*Your objective*
Where a line in the listing below contains the word "display", copy that line.

*Data to examine*
+--

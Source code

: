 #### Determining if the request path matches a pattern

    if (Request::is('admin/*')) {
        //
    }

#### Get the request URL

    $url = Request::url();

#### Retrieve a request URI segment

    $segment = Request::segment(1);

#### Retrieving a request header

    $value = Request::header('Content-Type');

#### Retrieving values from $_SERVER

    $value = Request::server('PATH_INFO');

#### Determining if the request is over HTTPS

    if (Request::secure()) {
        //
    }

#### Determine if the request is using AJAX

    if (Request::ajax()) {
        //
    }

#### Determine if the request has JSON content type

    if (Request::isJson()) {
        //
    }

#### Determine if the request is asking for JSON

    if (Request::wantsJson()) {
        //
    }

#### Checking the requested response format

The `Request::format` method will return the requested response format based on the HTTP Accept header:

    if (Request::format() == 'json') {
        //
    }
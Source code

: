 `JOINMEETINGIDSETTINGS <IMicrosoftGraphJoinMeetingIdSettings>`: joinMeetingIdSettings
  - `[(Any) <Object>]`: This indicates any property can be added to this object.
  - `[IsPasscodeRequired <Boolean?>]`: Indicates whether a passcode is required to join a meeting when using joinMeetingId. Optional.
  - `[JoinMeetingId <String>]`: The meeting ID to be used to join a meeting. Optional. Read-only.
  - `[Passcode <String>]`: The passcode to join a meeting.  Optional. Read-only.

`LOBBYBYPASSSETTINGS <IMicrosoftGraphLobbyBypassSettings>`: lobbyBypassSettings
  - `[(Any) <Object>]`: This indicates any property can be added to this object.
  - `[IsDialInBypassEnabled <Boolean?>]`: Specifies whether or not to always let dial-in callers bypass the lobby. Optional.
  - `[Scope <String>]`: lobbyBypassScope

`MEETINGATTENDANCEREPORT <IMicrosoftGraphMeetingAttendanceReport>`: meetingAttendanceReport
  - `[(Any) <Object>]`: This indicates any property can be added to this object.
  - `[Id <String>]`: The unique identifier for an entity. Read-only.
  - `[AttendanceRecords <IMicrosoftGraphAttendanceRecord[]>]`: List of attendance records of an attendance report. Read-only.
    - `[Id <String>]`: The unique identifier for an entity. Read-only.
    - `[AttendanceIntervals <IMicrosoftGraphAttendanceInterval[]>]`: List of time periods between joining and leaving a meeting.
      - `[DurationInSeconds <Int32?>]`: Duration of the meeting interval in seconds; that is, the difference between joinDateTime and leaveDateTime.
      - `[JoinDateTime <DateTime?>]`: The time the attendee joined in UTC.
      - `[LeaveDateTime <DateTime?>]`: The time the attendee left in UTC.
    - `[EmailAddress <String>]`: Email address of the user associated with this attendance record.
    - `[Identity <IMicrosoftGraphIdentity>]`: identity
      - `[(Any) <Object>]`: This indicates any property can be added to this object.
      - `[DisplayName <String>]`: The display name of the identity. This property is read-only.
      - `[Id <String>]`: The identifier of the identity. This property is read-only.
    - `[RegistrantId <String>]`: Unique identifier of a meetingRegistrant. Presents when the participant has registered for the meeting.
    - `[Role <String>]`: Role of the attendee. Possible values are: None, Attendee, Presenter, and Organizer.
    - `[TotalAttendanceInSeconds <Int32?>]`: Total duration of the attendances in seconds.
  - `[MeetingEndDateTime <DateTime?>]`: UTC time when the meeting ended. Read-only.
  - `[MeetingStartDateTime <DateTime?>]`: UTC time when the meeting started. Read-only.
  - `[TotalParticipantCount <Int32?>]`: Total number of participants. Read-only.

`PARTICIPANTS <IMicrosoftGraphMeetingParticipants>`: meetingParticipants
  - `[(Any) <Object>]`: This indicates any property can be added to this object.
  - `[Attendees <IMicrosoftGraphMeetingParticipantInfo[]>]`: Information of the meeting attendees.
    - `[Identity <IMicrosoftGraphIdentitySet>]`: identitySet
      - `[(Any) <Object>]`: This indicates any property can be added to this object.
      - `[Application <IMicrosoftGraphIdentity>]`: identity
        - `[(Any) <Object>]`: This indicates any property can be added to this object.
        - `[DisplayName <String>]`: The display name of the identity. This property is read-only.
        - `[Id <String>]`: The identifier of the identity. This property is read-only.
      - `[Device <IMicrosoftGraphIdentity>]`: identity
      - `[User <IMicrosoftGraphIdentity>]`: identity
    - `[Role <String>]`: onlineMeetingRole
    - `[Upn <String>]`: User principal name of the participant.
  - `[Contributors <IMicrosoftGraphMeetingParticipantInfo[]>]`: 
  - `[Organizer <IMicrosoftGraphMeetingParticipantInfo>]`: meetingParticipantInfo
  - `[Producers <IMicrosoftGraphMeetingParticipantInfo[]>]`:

+--

*Result for this exercise*
      - `[DisplayName <String>]`: The display name of the identity. This property is read-only.
        - `[DisplayName <String>]`: The display name of the identity. This property is read-only.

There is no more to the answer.